Important Clue #3: The word "hottie" .

I decided to play my trump card.  "My ex-boyfriend saw ghosts all the time," I hinted. "And UFOs.  I felt so jealous."

"My wife is the same way.  I wish I was more attuned to the spiritual world."

Touché

Ok, not gay, not interested -- but super gay-friendly, especially for the 1990s.

No more coffee dates, but we continued to be "chatting at the bookstore" friends for awhile.   Then suddenly he stopped coming to the Bodhi Tree on Saturdays. 

Maybe he walked around the horses and vanished.

Or maybe he moved to New York.

I never got his phone number.

Monday, December 11, 2023

What Do You Have Under the Hood?


When I was growing up in Rock Island, most boys were obsessed with being "men," doing exactly what men were supposed to do and nothing else.  The slightest of shifts in your hips as you walked, the most subtle of wrist movements, the tiniest bit of animation in your voice was proof positive that you were not a man at all, but a sissy, a "fag," or a girl.

Even if you got your body gestures, walking, and talking perfected, you could still give away your inner girlishness by not being knowledgeable and enthusiastic about three things: girls, sports, and cars.

The only one I had any hope of accomplishing was cars.

There was no way I was going to kiss and hug girls, sports were too confusing, but I had just got my driver's license, and Mom let me borrow her car sometimes.  Knowing how to fix a car was an attainable goal.  Masculinity within my reach!

The only problem: I was an aesthete, an intellectual, into Renaissance poetry and statues of naked men.  I couldn't tell a hammer from a nail. I got a D- in shop class.  I got carpentry and building toys for Christmas, and left them untouched in their boxes.



But I perservered.  In August 1977, I went to my father and asked him to teach me how to "fix cars."

"You?"  he asked in surprise.  "You hate mechanical stuff."

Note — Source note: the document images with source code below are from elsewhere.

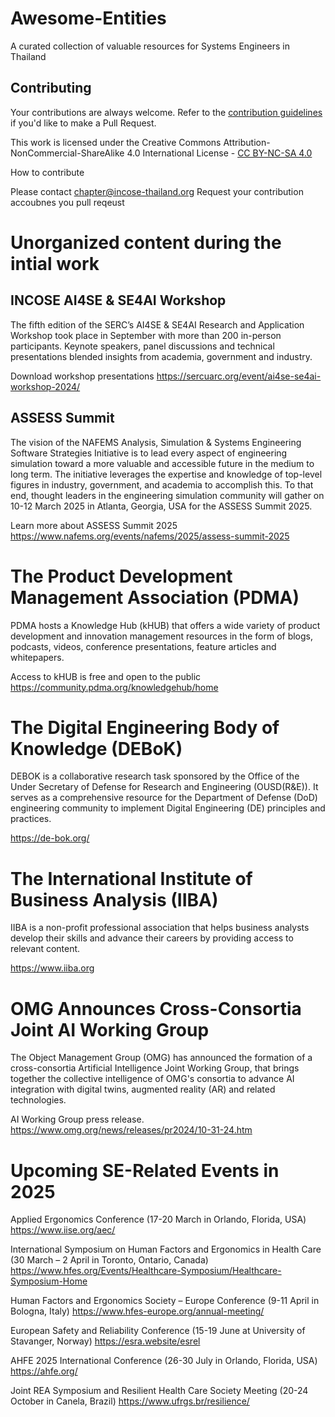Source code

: # Awesome-Entities
A curated collection of valuable resources for Systems Engineers in Thailand

## Contributing
Your contributions are always welcome.  Refer to the [contribution guidelines](https://github.com/INCOSE-Thailand/Awesome-Entities/blob/main/Contributing.md) if you'd like to make a Pull Request.

This work is licensed under the Creative Commons Attribution-NonCommercial-ShareAlike 4.0 International License - [CC BY-NC-SA 4.0](http://creativecommons.org/licenses/by-nc-sa/4.0/legalcode)

How to contribute

Please contact chapter@incose-thailand.org
Request your contribution accoubnes  you pull reqeust 

# Unorganized content during the intial work

## INCOSE AI4SE & SE4AI Workshop
The fifth edition of the SERC’s AI4SE & SE4AI Research and Application Workshop took place in September with more than 200 in-person participants. Keynote speakers, panel discussions and technical presentations blended insights from academia, government and industry.

Download workshop presentations
https://sercuarc.org/event/ai4se-se4ai-workshop-2024/

## ASSESS Summit 

The vision of the NAFEMS Analysis, Simulation & Systems Engineering Software Strategies 
Initiative is to lead every aspect of engineering simulation toward a more valuable and accessible future in the medium to long term. The initiative leverages the expertise and knowledge of top-level figures in industry, government, and academia to accomplish this. To that end, thought leaders in the engineering simulation community will gather on 10-12 March 2025 in Atlanta, Georgia, USA for the ASSESS Summit 2025.

Learn more about ASSESS Summit 2025
https://www.nafems.org/events/nafems/2025/assess-summit-2025


# The Product Development Management Association (PDMA) 
PDMA hosts a Knowledge Hub (kHUB) that offers a wide variety of product development and innovation management resources in the form of blogs, podcasts, videos, conference presentations, feature articles and whitepapers.

Access to kHUB is free and open to the public
https://community.pdma.org/knowledgehub/home

# The Digital Engineering Body of Knowledge (DEBoK) 

DEBOK is a collaborative research task sponsored by the Office of the Under Secretary of Defense for Research and Engineering (OUSD(R&E)). It serves as a comprehensive resource for the Department of Defense (DoD) engineering community to implement Digital Engineering (DE) principles and practices.

https://de-bok.org/

# The International Institute of Business Analysis (IIBA)
IIBA is a non-profit professional association that helps business analysts develop their skills and advance their careers by providing access to relevant
content.

https://www.iiba.org

# OMG Announces Cross-Consortia Joint AI Working Group

The Object Management Group (OMG) has announced the formation of a cross-consortia Artificial Intelligence Joint Working Group, that brings together the collective intelligence of OMG's consortia to advance AI
integration with digital twins, augmented reality (AR) and related technologies.

AI Working Group press release.
https://www.omg.org/news/releases/pr2024/10-31-24.htm

# Upcoming SE-Related Events  in 2025  

Applied Ergonomics Conference (17-20 March in Orlando, Florida, USA)
https://www.iise.org/aec/

International Symposium on Human Factors and Ergonomics in Health Care (30 March – 2 April in Toronto, Ontario, Canada)
https://www.hfes.org/Events/Healthcare-Symposium/Healthcare-Symposium-Home

Human Factors and Ergonomics Society – Europe Conference (9-11 April in Bologna, Italy)
https://www.hfes-europe.org/annual-meeting/

European Safety and Reliability Conference (15-19 June at University of Stavanger, Norway)
https://esra.website/esrel


AHFE 2025 International Conference (26-30 July in Orlando, Florida, USA)
https://ahfe.org/

Joint REA Symposium and Resilient Health Care Society Meeting (20-24 October in Canela, Brazil)
https://www.ufrgs.br/resilience/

"Well, most mechanical stuff.  You couldn't pay me to solder an iron onto a lathe, or whatever.  But a car is different."

"Ok, I can give you some pointers.  There are three things about cars that every guy should know: how to change a tire, how to change the oil, and how to repair a carburetor."









1. Change a Tire.  

Dad took me out to the garage, popped open the trunk, and showed me where the jack and spare tires were stored.

"You've seen the ladies with flat tires on the side of the road, waiting for someone to help.  If you can change a tire, you'll be sure to get their phone number!"

What about a guy on the side of the road?  I thought.  

  And of course, if you're on a date and the tire goes flat, you'd better be able to change it, or the girl will think you're a sissy."

He showed me how to jack up a car and "unscrew the lug nuts."

I couldn't get the wrench to work.  It just slid along the nuts.  Finally Dad grabbed the wrench and did it himself.

"Well, you get the idea, anyway."

2. Change the oil.

"A garage will do this for you, but imagine how impressed the girls will be when they find out you can change your own?"

"And the guys,"  I said.

This involved getting under the car and unscrewing a gross greasy thing.

I balked.  "I'll impress the girls with my wit and charm, thanks."











3.  Fix the carburetor.

Next Dad showed me how to open the front hood and prop it up.

"Knowing what's under here is the key to impressing girls."

It was an incomprehensible mass of wires and pipes.

"Here's your fan belt, your carburetor, your radiator, your angler, your glockenspiel."

I stared into oblivion, imagining a hot guy with his shirt off straining over the engine.

"Loosen the rod here, angle the pipe so the screw goes counter-clockwise, then re-up the uptake on the valve here.  This knob goes with this fuel injector.  Then you just sort of squeeze the triangulator down the revolver, and gently push the socket into the wrench."

I stared into oblivion, imagining a hot guy with his pants off straining over the engine.  Dad hadn't mentioned the benefits of not knowing how to fix cars.

"Now you try."

I turned and headed back to the house.  "Thanks, anyway.  I'll just pay someone to do it."

Preferably a guy with his pants off.